Any pointers are appreciated.
We (Bannerflow) have been running Druid on Azure for about half year. I realize that this reply is a bit late, I just saw this question today and I think the topic is still relevant.
Our setup is like this
- Data comes in to Event Hub
- A spark streaming jobs reads from EH and put it to druid for near realtime ingestion
- A spark job does hourly batch processing of data from EH, put it to Azure Blob Storage and finally triggers druid Hadoop indexing job to ingest it from the blob storage
- Druid itself is running on custom VMs (just noticed a couple of days ago that the latest HDInsights version provides a preview of Druid, maybe we will utilize that in the future)

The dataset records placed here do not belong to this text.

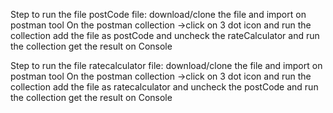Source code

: Step to run the file postCode file:
     download/clone the file and import on postman tool
     On the postman collection ->click on 3 dot icon and run the collection
     add the file as postCode and uncheck the rateCalculator and run the collection
     get the result on Console

Step to run the file ratecalculator file:
     download/clone the file and import on postman tool
     On the postman collection ->click on 3 dot icon and run the collection
     add the file as ratecalculator and uncheck the postCode and run the collection
     get the result on Console
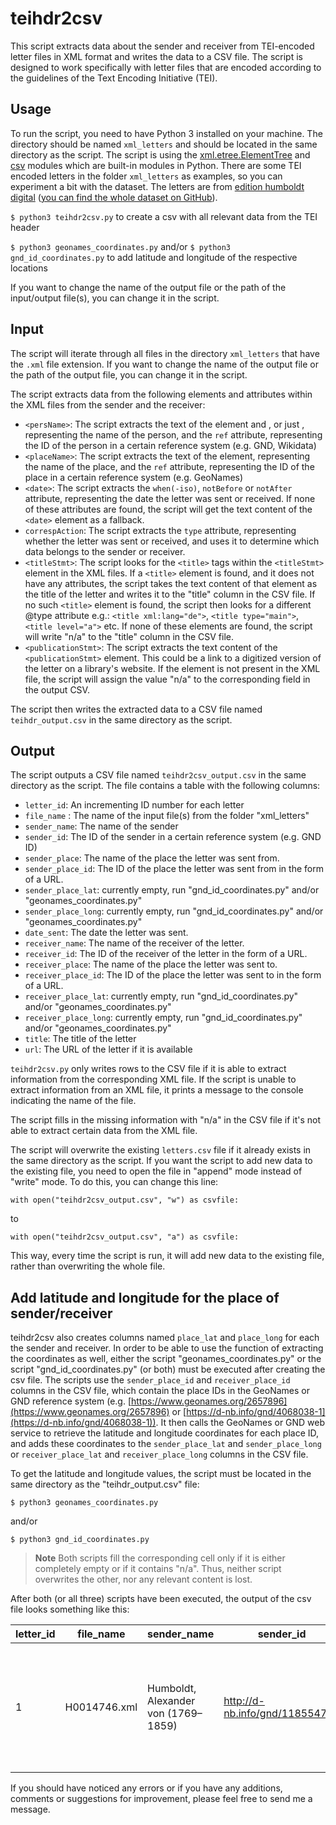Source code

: # teihdr2csv

This script extracts data about the sender and receiver from TEI-encoded letter files in XML format and writes the data to a CSV file. The script is designed to work specifically with letter files that are encoded according to the guidelines of the Text Encoding Initiative (TEI).

## Usage

To run the script, you need to have Python 3 installed on your machine. The directory should be named `xml_letters` and should be located in the same directory as the script. The script is using the [xml.etree.ElementTree](https://docs.python.org/3/library/xml.etree.elementtree.html) and [csv](https://docs.python.org/3/library/csv.html) modules which are built-in modules in Python.
There are some TEI encoded letters in the folder `xml_letters` as examples, so you can experiment a bit with the dataset. The letters are from [edition humboldt digital](https://edition-humboldt.de/) ([you can find the whole dataset on GitHub](https://github.com/telota/edition-humboldt-digital)).

`$ python3 teihdr2csv.py` to create a csv with all relevant data from the TEI header

`$ python3 geonames_coordinates.py` and/or `$ python3 gnd_id_coordinates.py` to add latitude and longitude of the respective locations

If you want to change the name of the output file or the path of the input/output file(s), you can change it in the script.

## Input

The script will iterate through all files in the directory `xml_letters` that have the `.xml` file extension. If you want to change the name of the output file or the path of the output file, you can change it in the script.

The script extracts data from the following elements and attributes within the XML files from the sender and the receiver:

-   `<persName>`: The script extracts the text of the element <forename> and <surname>, or just <persName>, representing the name of the person, and the `ref` attribute, representing the ID of the person in a certain reference system (e.g. GND, Wikidata)
-   `<placeName>`: The script extracts the text of the element, representing the name of the place, and the `ref` attribute, representing the ID of the place in a certain reference system (e.g. GeoNames)
-   `<date>`: The script extracts the `when(-iso)`, `notBefore` or `notAfter` attribute, representing the date the letter was sent or received. If none of these attributes are found, the script will get the text content of the `<date>` element as a fallback.
-   `correspAction`: The script extracts the `type` attribute, representing whether the letter was sent or received, and uses it to determine which data belongs to the sender or receiver.
-   `<titleStmt>`: The script looks for the `<title>` tags within the `<titleStmt>` element in the XML files. If a `<title>` element is found, and it does not have any attributes, the script takes the text content of that element as the title of the letter and writes it to the "title" column in the CSV file. If no such `<title>` element is found, the script then looks for a different @type attribute e.g.:  `<title xml:lang="de">`,  `<title type="main">`,  `<title level="a">` etc. If none of these elements are found, the script will write "n/a" to the "title" column in the CSV file.
-   `<publicationStmt>`: The script extracts the text content of the `<publicationStmt>` element. This could be a link to a digitized version of the letter on a library's website. If the <publicationStmt> element is not present in the XML file, the script will assign the value "n/a" to the corresponding field in the output CSV.

The script then writes the extracted data to a CSV file named `teihdr_output.csv` in the same directory as the script.

## Output

The script outputs a CSV file named `teihdr2csv_output.csv` in the same directory as the script. The file contains a table with the following columns:

-   `letter_id`: An incrementing ID number for each letter
-   `file_name` : The name of the input file(s) from the folder "xml_letters"
-   `sender_name`: The name of the sender
-   `sender_id`: The ID of the sender in a certain reference system (e.g. GND ID)
-   `sender_place`: The name of the place the letter was sent from.
-   `sender_place_id`: The ID of the place the letter was sent from in the form of a URL.
-   `sender_place_lat`: currently empty, run "gnd_id_coordinates.py" and/or "geonames_coordinates.py"
-   `sender_place_long`: currently empty, run "gnd_id_coordinates.py" and/or "geonames_coordinates.py"
-   `date_sent`: The date the letter was sent.
-   `receiver_name`: The name of the receiver of the letter.
-   `receiver_id`: The ID of the receiver of the letter in the form of a URL.
-   `receiver_place`: The name of the place the letter was sent to.
-   `receiver_place_id`: The ID of the place the letter was sent to in the form of a URL.
-   `receiver_place_lat`: currently empty, run "gnd_id_coordinates.py" and/or "geonames_coordinates.py"
-   `receiver_place_long`: currently empty, run "gnd_id_coordinates.py" and/or "geonames_coordinates.py"
-   `title`: The title of the letter
-   `url`: The URL of the letter if it is available

`teihdr2csv.py` only writes rows to the CSV file if it is able to extract information from the corresponding XML file. If the script is unable to extract information from an XML file, it prints a message to the console indicating the name of the file.

The script fills in the missing information with "n/a" in the CSV file if it's not able to extract certain data from the XML file.

The script will overwrite the existing `letters.csv` file if it already exists in the same directory as the script. If you want the script to add new data to the existing file, you need to open the file in "append" mode instead of "write" mode. To do this, you can change this line:

`with open("teihdr2csv_output.csv", "w") as csvfile:` 

to

`with open("teihdr2csv_output.csv", "a") as csvfile:` 

This way, every time the script is run, it will add new data to the existing file, rather than overwriting the whole file.
 
## Add latitude and longitude for the place of sender/receiver
  
teihdr2csv also creates columns named `place_lat` and `place_long` for each the sender and receiver. In order to be able to use the function of extracting the coordinates as well, either the script "geonames_coordinates.py" or the script "gnd_id_coordinates.py" (or both) must be executed after creating the csv file. The scripts use the `sender_place_id` and `receiver_place_id` columns in the CSV file, which contain the place IDs in the GeoNames or GND reference system (e.g. [https://www.geonames.org/2657896](https://www.geonames.org/2657896) or [https://d-nb.info/gnd/4068038-1](https://d-nb.info/gnd/4068038-1)). It then calls the GeoNames or GND web service to retrieve the latitude and longitude coordinates for each place ID, and adds these coordinates to the `sender_place_lat` and `sender_place_long` or `receiver_place_lat` and `receiver_place_long` columns in the CSV file.

To get the latitude and longitude values, the script must be located in the same directory as the "teihdr_output.csv" file:

  `$ python3 geonames_coordinates.py`
  
  and/or
  
  `$ python3 gnd_id_coordinates.py`
  
>**Note** Both scripts fill the corresponding cell only if it is either completely empty or if it contains "n/a". Thus, neither script overwrites the other, nor any relevant content is lost.
 
After both (or all three) scripts have been executed, the output of the csv file looks something like this:

| letter_id | file_name    | sender_name                          | sender_id                      | sender_place | sender_place_id                  | sender_place_lat | sender_place_long | date_sent  | receiver_name                       | receiver_id                    | receiver_place | receiver_place_id                | receiver_place_lat | receiver_place_long | title                                                                                         | url                                  |
|-----------|--------------|--------------------------------------|--------------------------------|--------------|----------------------------------|------------------|-------------------|------------|-------------------------------------|--------------------------------|----------------|----------------------------------|--------------------|---------------------|-----------------------------------------------------------------------------------------------|--------------------------------------|
| 1         | H0014746.xml | Humboldt, Alexander von (1769–1859)  | http://d-nb.info/gnd/118554700 | London       | https://www.geonames.org/2643743 | 51.50853         | -0.12574          | 1817-11-11 | Kunth, Carl Sigismund (1788–1850 )  | http://d-nb.info/gnd/115674667 | Paris          | https://www.geonames.org/2988507 | 48.85341           | 2.3488              | Alexander von Humboldt an Carl Sigismund Kunth. London, 11. November                     1817 | https://edition-humboldt.de/H0014746 |

  
If you should have noticed any errors or if you have any additions, comments or suggestions for improvement, please feel free to send me a message.

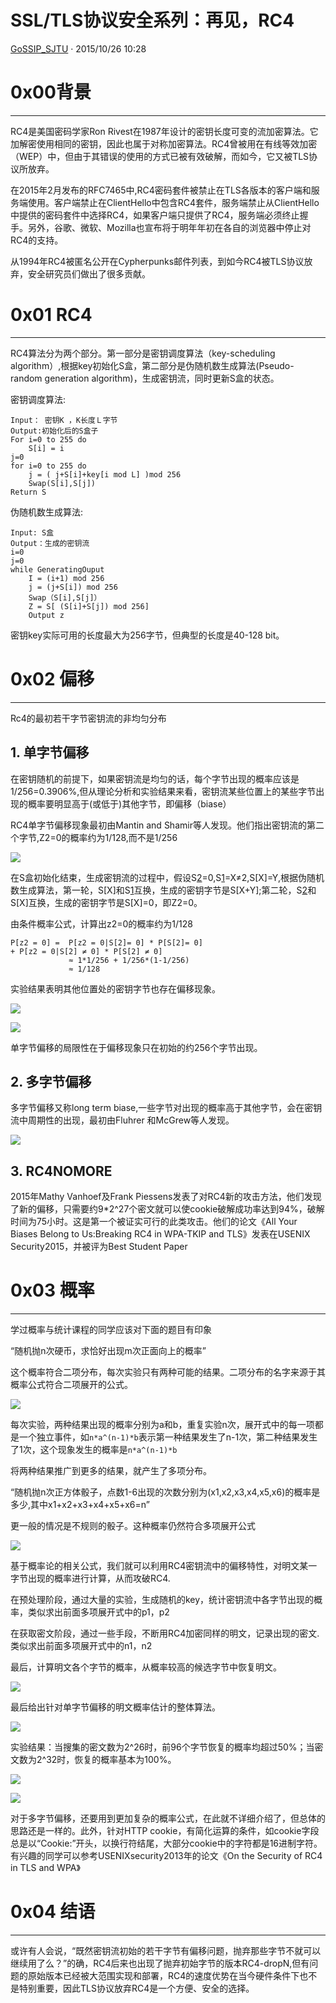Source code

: # SSL/TLS协议安全系列：再见，RC4

[ GoSSIP_SJTU](/author/GoSSIP_SJTU) · 2015/10/26 10:28

# 0x00背景

* * *

RC4是美国密码学家Ron Rivest在1987年设计的密钥长度可变的流加密算法。它加解密使用相同的密钥，因此也属于对称加密算法。RC4曾被用在有线等效加密（WEP）中，但由于其错误的使用的方式已被有效破解，而如今，它又被TLS协议所放弃。

在2015年2月发布的RFC7465中,RC4密码套件被禁止在TLS各版本的客户端和服务端使用。客户端禁止在ClientHello中包含RC4套件，服务端禁止从ClientHello中提供的密码套件中选择RC4，如果客户端只提供了RC4，服务端必须终止握手。另外，谷歌、微软、Mozilla也宣布将于明年年初在各自的浏览器中停止对RC4的支持。

从1994年RC4被匿名公开在Cypherpunks邮件列表，到如今RC4被TLS协议放弃，安全研究员们做出了很多贡献。

# 0x01 RC4

* * *

RC4算法分为两个部分。第一部分是密钥调度算法（key-scheduling algorithm）,根据key初始化S盒，第二部分是伪随机数生成算法(Pseudo-random generation algorithm)，生成密钥流，同时更新S盒的状态。

密钥调度算法:

    
    
    Input： 密钥K ，K长度Ｌ字节
    Output:初始化后的S盒子
    For i=0 to 255 do
        S[i] = i
    j=0
    for i=0 to 255 do
        j = ( j+S[i]+key[i mod L] )mod 256
        Swap(S[i],S[j])
    Return S
    

伪随机数生成算法:

    
    
    Input: S盒
    Output：生成的密钥流
    i=0
    j=0
    while GeneratingOuput
        I = (i+1) mod 256
        j = (j+S[i]) mod 256
        Swap（S[i],S[j]）
        Z = S[ (S[i]+S[j]) mod 256]
        Output z
    

密钥key实际可用的长度最大为256字节，但典型的长度是40-128 bit。

# 0x02 偏移

* * *

Rc4的最初若干字节密钥流的非均匀分布

## 1\. 单字节偏移

在密钥随机的前提下，如果密钥流是均匀的话，每个字节出现的概率应该是1/256=0.3906%,但从理论分析和实验结果来看，密钥流某些位置上的某些字节出现的概率要明显高于(或低于)其他字节，即偏移（biase）

RC4单字节偏移现象最初由Mantin and Shamir等人发现。他们指出密钥流的第二个字节,Z2=0的概率约为1/128,而不是1/256

![](http://static.wooyun.org//drops/20151019/2015101911165140318180.png)

在S盒初始化结束，生成密钥流的过程中，假设S[2](http://static.wooyun.org//drops/20151019/2015101911165285993240.png)=0,S[1](http://static.wooyun.org//drops/20151019/2015101911165140318180.png)=X≠2,S[X]=Y,根据伪随机数生成算法，第一轮，S[X]和S[1](http://static.wooyun.org//drops/20151019/2015101911165140318180.png)互换，生成的密钥字节是S[X+Y];第二轮，S[2](http://static.wooyun.org//drops/20151019/2015101911165285993240.png)和S[X]互换，生成的密钥字节是S[X]=0，即Z2=0。

由条件概率公式，计算出z2=0的概率约为1/128

    
    
    P[z2 = 0] =  P[z2 = 0|S[2]= 0] * P[S[2]= 0] 
    + P[z2 = 0|S[2] ≠ 0] * P[S[2] ≠ 0]
                 ≈ 1*1/256 + 1/256*(1-1/256)
                 ≈ 1/128
    

实验结果表明其他位置处的密钥字节也存在偏移现象。

![](http://static.wooyun.org//drops/20151019/2015101911165285993240.png)

![](http://static.wooyun.org//drops/20151019/2015101911165450882325.png)

单字节偏移的局限性在于偏移现象只在初始的约256个字节出现。

## 2\. 多字节偏移

多字节偏移又称long term biase,一些字节对出现的概率高于其他字节，会在密钥流中周期性的出现，最初由Fluhrer 和McGrew等人发现。

![](http://static.wooyun.org//drops/20151019/2015101911165698761419.png)

## 3\. RC4NOMORE

2015年Mathy Vanhoef及Frank Piessens发表了对RC4新的攻击方法，他们发现了新的偏移，只需要约9*2^27个密文就可以使cookie破解成功率达到94%，破解时间为75小时。这是第一个被证实可行的此类攻击。他们的论文《All Your Biases Belong to Us:Breaking RC4 in WPA-TKIP and TLS》发表在USENIX Security2015，并被评为Best Student Paper

# 0x03 概率

* * *

学过概率与统计课程的同学应该对下面的题目有印象

“随机抛n次硬币，求恰好出现m次正面向上的概率”

这个概率符合二项分布，每次实验只有两种可能的结果。二项分布的名字来源于其概率公式符合二项展开的公式。

![](http://static.wooyun.org//drops/20151019/2015101911165734168515.png)

每次实验，两种结果出现的概率分别为a和b，重复实验n次，展开式中的每一项都是一个独立事件，如`n*a^(n-1)*b`表示第一种结果发生了n-1次，第二种结果发生了1次，这个现象发生的概率是`n*a^(n-1)*b`

将两种结果推广到更多的结果，就产生了多项分布。

“随机抛n次正方体骰子，点数1-6出现的次数分别为(x1,x2,x3,x4,x5,x6)的概率是多少,其中x1+x2+x3+x4+x5+x6=n”

更一般的情况是不规则的骰子。这种概率仍然符合多项展开公式

![](http://static.wooyun.org//drops/20151019/2015101911165996645613.png)

基于概率论的相关公式，我们就可以利用RC4密钥流中的偏移特性，对明文某一字节出现的概率进行计算，从而攻破RC4.

在预处理阶段，通过大量的实验，生成随机的key，统计密钥流中各字节出现的概率，类似求出前面多项展开式中的p1，p2

在获取密文阶段，通过一些手段，不断用RC4加密同样的明文，记录出现的密文.类似求出前面多项展开式中的n1，n2

最后，计算明文各个字节的概率，从概率较高的候选字节中恢复明文。

![](http://static.wooyun.org//drops/20151019/2015101911170270158817.png)

最后给出针对单字节偏移的明文概率估计的整体算法。

![](http://static.wooyun.org//drops/20151019/2015101911170192632715.png)

实验结果：当搜集的密文数为2^26时，前96个字节恢复的概率均超过50%；当密文数为2^32时，恢复的概率基本为100%。

![](http://static.wooyun.org//drops/20151019/2015101911170415747915.png)

![](http://static.wooyun.org//drops/20151019/20151019111744682831013.png)

对于多字节偏移，还要用到更加复杂的概率公式，在此就不详细介绍了，但总体的思路还是一样的。此外，针对HTTP cookie，有简化运算的条件，如cookie字段总是以“Cookie:”开头，以换行符结尾，大部分cookie中的字符都是16进制字符。有兴趣的同学可以参考USENIXsecurity2013年的论文《On the Security of RC4 in TLS and WPA》

# 0x04 结语

* * *

或许有人会说，“既然密钥流初始的若干字节有偏移问题，抛弃那些字节不就可以继续用了么？”的确，RC4后来也出现了抛弃初始字节的版本RC4-dropN,但有问题的原始版本已经被大范围实现和部署，RC4的速度优势在当今硬件条件下也不是特别重要，因此TLS协议放弃RC4是一个方便、安全的选择。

- We use HDInsights cluster for Spark & Hadoop
- Azure Blob storage for storage. (Data Lake only recently became available in the region where we have druid when we started, but it would be interesting to try now since Blob have some problems)
In order to get it to work we had to do some small patches to the azure extension and the Hadoop indexing, otherwise it wouldnt work with the wasb protocol used by Azure Blob Storage. Our druid version is 9.1.1, and because of our custom changes we havent had the time to try upgrading to the latest version yet. I hope the later versions will work out of the box without our patches
In general Druid itself has been running very stable and without any problems. However, spark streaming from Event Hub has required a lot of work to run smoothly.
Can you explain the patches done to azure extension and Hadoop indexing.
We are working on something similar.And facing issues with wasb protocol
The fork with our changes are available here: https://github.com/nordicfactory/druid in the branch wasb-integration
Note that as I wrote its based on Druid 0.9.1.1 and we havent had time to look into whats needed for newer versions of druid.